Già a marzo 2024, fa notare il professore Ravveduto, il procuratore Gratteri metteva in guardia dal fatto che «la camorra è molto evoluta nel dark web. Riesce a comprare la cocaina con transazioni virtuali, da milioni di euro, con “bitcoin” e “monero”». Su Tik Tok la vita del mafioso viene manipolata in maniera digitale tanto da diventare uno show. Le tecniche sono quelle, per esempio, del lip-sync (sincronizzazione delle labbra con tracce audio prese da altri contenuti), challenge virali, live, slide show, riprese d’ambiente, frasi congiunte a emoji, gif allegoriche (animazioni ripetute in loop). Il racconto si insinua velocemente e, spiega Ravveduto, «la morte, la sofferenza o persino la gioia sono tutte svuotate del loro significato per essere fruibili in pochi secondi.

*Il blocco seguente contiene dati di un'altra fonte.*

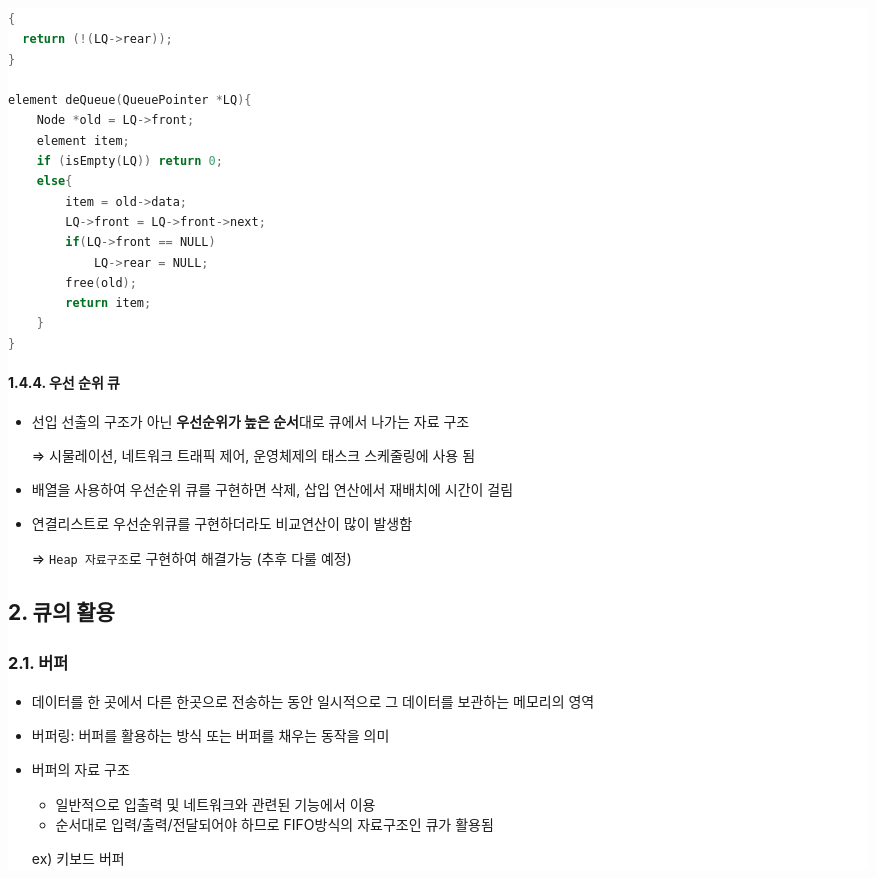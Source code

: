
   ```c
  {
  	return (!(LQ->rear));
  }

  element deQueue(QueuePointer *LQ){
      Node *old = LQ->front;
      element item;
      if (isEmpty(LQ)) return 0;
      else{
          item = old->data;
          LQ->front = LQ->front->next;
          if(LQ->front == NULL)
              LQ->rear = NULL;
          free(old);
          return item;
      }
  }
  ```

#### 1.4.4. 우선 순위 큐

- 선입 선출의 구조가 아닌 **우선순위가 높은 순서**대로 큐에서 나가는 자료 구조

   ⇒ 시물레이션, 네트워크 트래픽 제어, 운영체제의 태스크 스케줄링에 사용 됨

- 배열을 사용하여 우선순위 큐를 구현하면 삭제, 삽입 연산에서 재배치에 시간이 걸림

- 연결리스트로 우선순위큐를 구현하더라도 비교연산이 많이 발생함

  ⇒ `Heap 자료구조`로 구현하여 해결가능 (추후 다룰 예정)

## 2. 큐의 활용

### 2.1. 버퍼

- 데이터를 한 곳에서 다른 한곳으로 전송하는 동안 일시적으로 그 데이터를 보관하는 메모리의 영역
- 버퍼링: 버퍼를 활용하는 방식 또는 버퍼를 채우는 동작을 의미
- 버퍼의 자료 구조
  - 일반적으로 입출력 및 네트워크와 관련된 기능에서 이용
  - 순서대로 입력/출력/전달되어야 하므로 FIFO방식의 자료구조인 큐가 활용됨

  ex) 키보드 버퍼
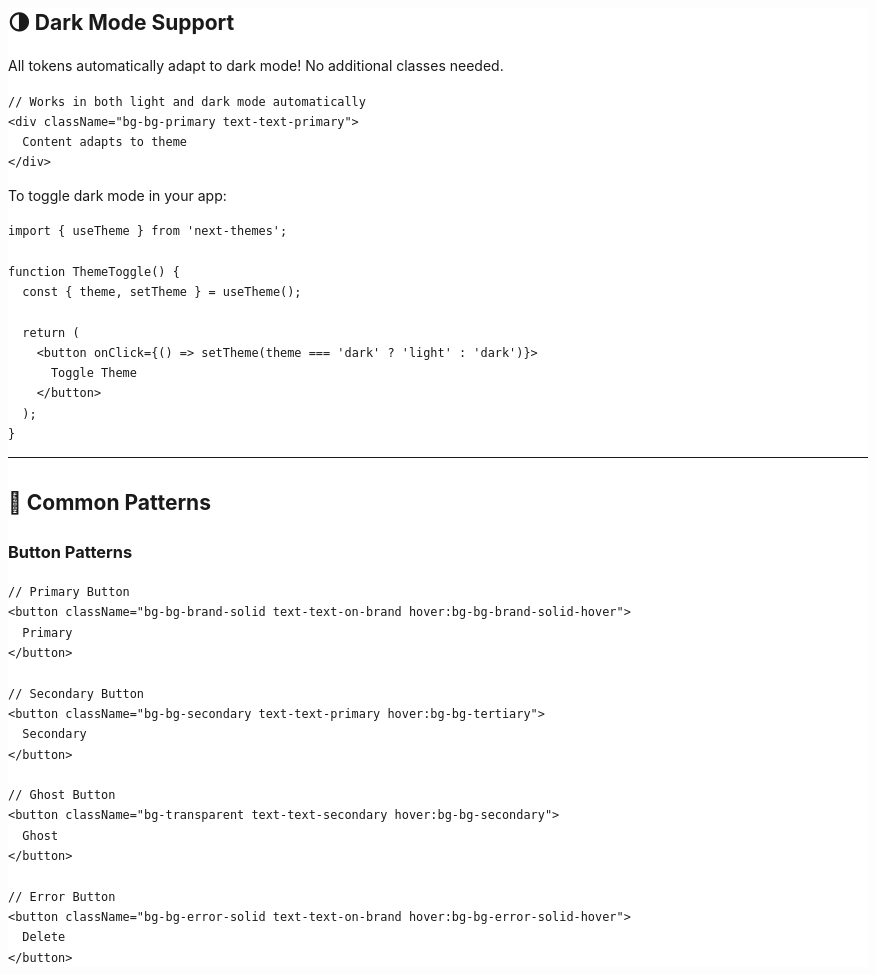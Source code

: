 
## 🌗 Dark Mode Support

All tokens automatically adapt to dark mode! No additional classes needed.

```tsx
// Works in both light and dark mode automatically
<div className="bg-bg-primary text-text-primary">
  Content adapts to theme
</div>
```

To toggle dark mode in your app:

```tsx
import { useTheme } from 'next-themes';

function ThemeToggle() {
  const { theme, setTheme } = useTheme();
  
  return (
    <button onClick={() => setTheme(theme === 'dark' ? 'light' : 'dark')}>
      Toggle Theme
    </button>
  );
}
```

---

## 🎯 Common Patterns

### Button Patterns

```tsx
// Primary Button
<button className="bg-bg-brand-solid text-text-on-brand hover:bg-bg-brand-solid-hover">
  Primary
</button>

// Secondary Button  
<button className="bg-bg-secondary text-text-primary hover:bg-bg-tertiary">
  Secondary
</button>

// Ghost Button
<button className="bg-transparent text-text-secondary hover:bg-bg-secondary">
  Ghost
</button>

// Error Button
<button className="bg-bg-error-solid text-text-on-brand hover:bg-bg-error-solid-hover">
  Delete
</button>
```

L’estetica mafiosa della piattaforma agisce come una lente distorta, trasfigurando la realtà in uno spettacolo che non esige etica, ma solo attenzione». Anestetizzati, i ragazzi recepiscono il messaggio filomafioso che viene imboccato loro.

Non a caso Nino Foti, presidente della Fondazione Magna Grecia, scrive nella presentazione del Rapporto: «Non siamo, dunque, di fronte a un semplice fenomeno di costume, ma a un laboratorio culturale in cui le mafie sperimentano nuove forme di narrazione, avvalendosi di dinamiche tipiche dell’industria dell’intrattenimento digitale: musica, coreografie, hashtag, montaggi accattivanti. È qui che si costruiscono e si consolidano consensi, soprattutto tra i più giovani, trasformando la mafia in un prodotto mediatico seducente, accessibile e apparentemente privo di conseguenze».